Sadly, this is only half the picture, however, as problems start to arise when the game aims to emulate the more accomplished in the genre.
The biggest issue with Shattered is that veers slightly from one of the main pillars of a souls-like – the journey is not the main attraction, it is simply building you up to the destination – the grandstand enemies. This focus is of tailoring the gameplay around a developing skillset that can provide useful against the next boss, and where the world and story is given a backseat to this self-enhancing and evolving gameplay loop, but Shattered‘s first moments are very similar to its last, revealing its barebones attacking system with only 3 modes of attack – a quick combo of three slashes, a heavier combo of the same number and an energy blast.
With so few moves available you’d think they would have specific purposes, but as last two are – in large part – useless, you might end up playing this game for 10-20 hours only to use the same three slash attack on the same unintelligent enemies – not exactly my idea of fun.
With undynamic and predictable gameplay, no matter how difficult the game is or ‘grand’ the enemies are Shattered was never going to be able to capitalize on the format’s own strengths. A new sword is gained with every defeated boss, but its effectiveness is nullified by the fact that your most effective weapon is your speed, which is best utilized by dodging to create openings to attack, and therefore, the best weapon in your arsenal is whichever hits the enemy the most times before you need to dodge again.
It also wouldn’t be much a souls-like without a parry and stealth attack, but their implementation – especially the latter – is poor, and stealth attacks will happen without a prompt, slowing down the action when you least expect it.

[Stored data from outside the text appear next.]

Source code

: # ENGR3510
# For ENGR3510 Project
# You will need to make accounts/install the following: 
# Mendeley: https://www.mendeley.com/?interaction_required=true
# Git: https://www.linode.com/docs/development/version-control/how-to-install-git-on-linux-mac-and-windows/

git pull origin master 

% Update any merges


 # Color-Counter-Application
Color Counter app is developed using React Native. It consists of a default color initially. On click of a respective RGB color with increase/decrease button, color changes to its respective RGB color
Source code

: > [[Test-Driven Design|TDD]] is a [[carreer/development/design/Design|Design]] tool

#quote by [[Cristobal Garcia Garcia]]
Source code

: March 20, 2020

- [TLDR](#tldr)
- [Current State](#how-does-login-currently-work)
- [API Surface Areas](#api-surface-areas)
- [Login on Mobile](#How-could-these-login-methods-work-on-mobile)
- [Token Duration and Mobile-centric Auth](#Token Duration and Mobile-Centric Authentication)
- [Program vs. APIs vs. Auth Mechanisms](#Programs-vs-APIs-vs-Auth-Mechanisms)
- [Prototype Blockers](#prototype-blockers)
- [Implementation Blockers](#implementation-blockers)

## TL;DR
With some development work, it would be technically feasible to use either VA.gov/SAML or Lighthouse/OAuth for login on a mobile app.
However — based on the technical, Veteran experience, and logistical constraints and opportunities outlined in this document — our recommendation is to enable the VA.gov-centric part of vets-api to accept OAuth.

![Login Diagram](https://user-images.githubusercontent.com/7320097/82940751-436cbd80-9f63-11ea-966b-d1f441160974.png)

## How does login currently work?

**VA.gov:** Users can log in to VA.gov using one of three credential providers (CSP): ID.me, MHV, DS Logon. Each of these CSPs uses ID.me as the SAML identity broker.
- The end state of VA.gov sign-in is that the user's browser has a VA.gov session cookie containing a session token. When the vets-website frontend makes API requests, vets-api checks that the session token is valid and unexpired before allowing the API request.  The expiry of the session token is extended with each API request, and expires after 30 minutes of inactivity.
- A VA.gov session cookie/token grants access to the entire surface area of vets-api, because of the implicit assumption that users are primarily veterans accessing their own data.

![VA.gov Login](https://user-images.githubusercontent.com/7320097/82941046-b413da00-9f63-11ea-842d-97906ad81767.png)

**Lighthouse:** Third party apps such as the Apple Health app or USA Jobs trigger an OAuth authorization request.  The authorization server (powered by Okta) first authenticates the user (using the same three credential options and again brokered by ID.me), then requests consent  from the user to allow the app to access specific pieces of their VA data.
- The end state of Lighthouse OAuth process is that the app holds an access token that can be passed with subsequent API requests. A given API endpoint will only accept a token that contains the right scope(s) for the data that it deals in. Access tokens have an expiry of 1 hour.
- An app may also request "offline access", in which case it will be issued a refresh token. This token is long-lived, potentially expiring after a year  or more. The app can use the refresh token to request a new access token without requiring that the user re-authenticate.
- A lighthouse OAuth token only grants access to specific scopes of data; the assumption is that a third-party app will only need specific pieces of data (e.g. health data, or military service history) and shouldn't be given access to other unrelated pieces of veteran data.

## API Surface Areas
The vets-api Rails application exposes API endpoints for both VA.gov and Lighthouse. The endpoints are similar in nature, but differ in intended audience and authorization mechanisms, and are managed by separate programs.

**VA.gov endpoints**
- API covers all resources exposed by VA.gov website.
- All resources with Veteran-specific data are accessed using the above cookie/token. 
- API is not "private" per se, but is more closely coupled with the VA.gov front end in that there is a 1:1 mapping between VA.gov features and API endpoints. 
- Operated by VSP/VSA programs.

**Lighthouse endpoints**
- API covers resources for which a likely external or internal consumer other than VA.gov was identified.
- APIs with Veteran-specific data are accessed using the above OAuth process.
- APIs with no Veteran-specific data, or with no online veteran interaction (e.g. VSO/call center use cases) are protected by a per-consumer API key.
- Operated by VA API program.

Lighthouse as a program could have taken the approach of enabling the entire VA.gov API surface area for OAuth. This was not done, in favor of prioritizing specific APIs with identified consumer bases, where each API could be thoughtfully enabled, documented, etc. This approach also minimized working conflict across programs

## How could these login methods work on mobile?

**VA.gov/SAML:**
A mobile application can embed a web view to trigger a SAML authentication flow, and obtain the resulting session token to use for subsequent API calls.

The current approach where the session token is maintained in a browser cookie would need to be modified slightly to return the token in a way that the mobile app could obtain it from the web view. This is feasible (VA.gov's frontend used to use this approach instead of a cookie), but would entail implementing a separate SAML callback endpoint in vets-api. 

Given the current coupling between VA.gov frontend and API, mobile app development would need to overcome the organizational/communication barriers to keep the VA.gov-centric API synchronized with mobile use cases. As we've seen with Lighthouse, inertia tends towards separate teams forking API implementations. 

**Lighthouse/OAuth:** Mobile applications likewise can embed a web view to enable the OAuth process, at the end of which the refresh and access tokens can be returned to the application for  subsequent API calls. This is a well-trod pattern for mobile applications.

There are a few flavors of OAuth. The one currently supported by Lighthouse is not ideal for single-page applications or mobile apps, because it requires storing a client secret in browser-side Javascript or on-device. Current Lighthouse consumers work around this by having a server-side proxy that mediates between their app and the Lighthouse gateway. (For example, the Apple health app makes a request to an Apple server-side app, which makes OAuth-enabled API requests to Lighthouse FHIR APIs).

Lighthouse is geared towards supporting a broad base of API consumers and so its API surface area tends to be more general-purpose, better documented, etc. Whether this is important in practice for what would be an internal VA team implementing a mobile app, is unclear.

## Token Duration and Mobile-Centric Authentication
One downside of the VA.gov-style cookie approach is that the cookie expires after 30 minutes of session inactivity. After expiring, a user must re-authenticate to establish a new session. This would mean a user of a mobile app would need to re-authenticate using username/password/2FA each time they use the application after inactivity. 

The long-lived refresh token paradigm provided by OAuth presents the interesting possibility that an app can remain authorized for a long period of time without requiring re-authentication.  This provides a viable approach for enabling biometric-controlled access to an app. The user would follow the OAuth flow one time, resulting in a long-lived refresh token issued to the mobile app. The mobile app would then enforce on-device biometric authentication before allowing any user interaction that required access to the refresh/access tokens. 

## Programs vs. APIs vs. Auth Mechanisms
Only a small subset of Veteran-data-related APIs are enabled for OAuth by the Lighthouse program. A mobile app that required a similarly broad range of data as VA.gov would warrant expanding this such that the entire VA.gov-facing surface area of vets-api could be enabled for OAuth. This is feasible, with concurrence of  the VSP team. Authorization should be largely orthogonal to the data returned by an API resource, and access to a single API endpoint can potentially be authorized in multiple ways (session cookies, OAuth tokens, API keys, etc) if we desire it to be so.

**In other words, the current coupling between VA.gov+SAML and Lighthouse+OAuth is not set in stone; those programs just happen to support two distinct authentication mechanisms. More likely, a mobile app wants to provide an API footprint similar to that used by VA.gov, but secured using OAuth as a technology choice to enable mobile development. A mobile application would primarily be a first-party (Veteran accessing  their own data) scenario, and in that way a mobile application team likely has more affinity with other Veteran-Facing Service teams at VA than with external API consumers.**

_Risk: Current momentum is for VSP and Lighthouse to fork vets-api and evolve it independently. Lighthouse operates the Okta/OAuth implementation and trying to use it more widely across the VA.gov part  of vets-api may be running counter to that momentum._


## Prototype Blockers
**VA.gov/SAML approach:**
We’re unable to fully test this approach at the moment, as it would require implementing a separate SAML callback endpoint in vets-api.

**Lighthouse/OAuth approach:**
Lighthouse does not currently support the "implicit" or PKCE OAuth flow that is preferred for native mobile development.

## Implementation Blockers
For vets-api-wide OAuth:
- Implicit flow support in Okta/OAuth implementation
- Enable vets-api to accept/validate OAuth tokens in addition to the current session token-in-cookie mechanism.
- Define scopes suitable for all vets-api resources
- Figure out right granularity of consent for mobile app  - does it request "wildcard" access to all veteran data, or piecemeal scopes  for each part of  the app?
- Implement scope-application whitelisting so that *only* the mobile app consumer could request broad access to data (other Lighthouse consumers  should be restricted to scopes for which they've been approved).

As someone who loves interactive and detailed worlds with intriguing characters, the insistence on restricted and robotic interaction with a beautiful but empty world seems so wasteful to me. This is as true for each individual area – which are just structures host to collections of locked doors and the same respawning zombie-like enemies – as it is the games’ open map which is not only unnecessary as the game has a home hub area with a portal, but it’s also responsible for the worst of the game’s significant frame rate drops.
This level of implementation or actuation of the game’s features is a theme one should probably brace for. As while the moment-to-moment action is less than likely to excite, and the realization that each new area is essentially the same as the last is likely to disappoint, it’s actually the game’s performance that is most likely to be the straw that breaks the camel’s back.
You might be able to forgive when you are returned all the way back to your previous save point after mistiming a jump in the spotty 3D platforming sections, and you might just be able to forget watching a huge boss fall through the level for no reason when you defeat it, but errors losing hours of progress, which is the worst possible thing for a difficult game that intentionally spaces out its save points is frustrating enough to throw your controller out the window and is a deal-breaker for me.
With a combination of bugs, a poor attempt at copycat gameplay and an incomprehensible story, this souls-lite experience might not be quite what you might expecting. So, while the bugs that had me constantly on edge might be eventually addressed, it still leaves Shattered at odds with itself, unable to piece together something worth writing home about.
Note – A patch has been recently released, which may have resolved some of the prior mentioned issues.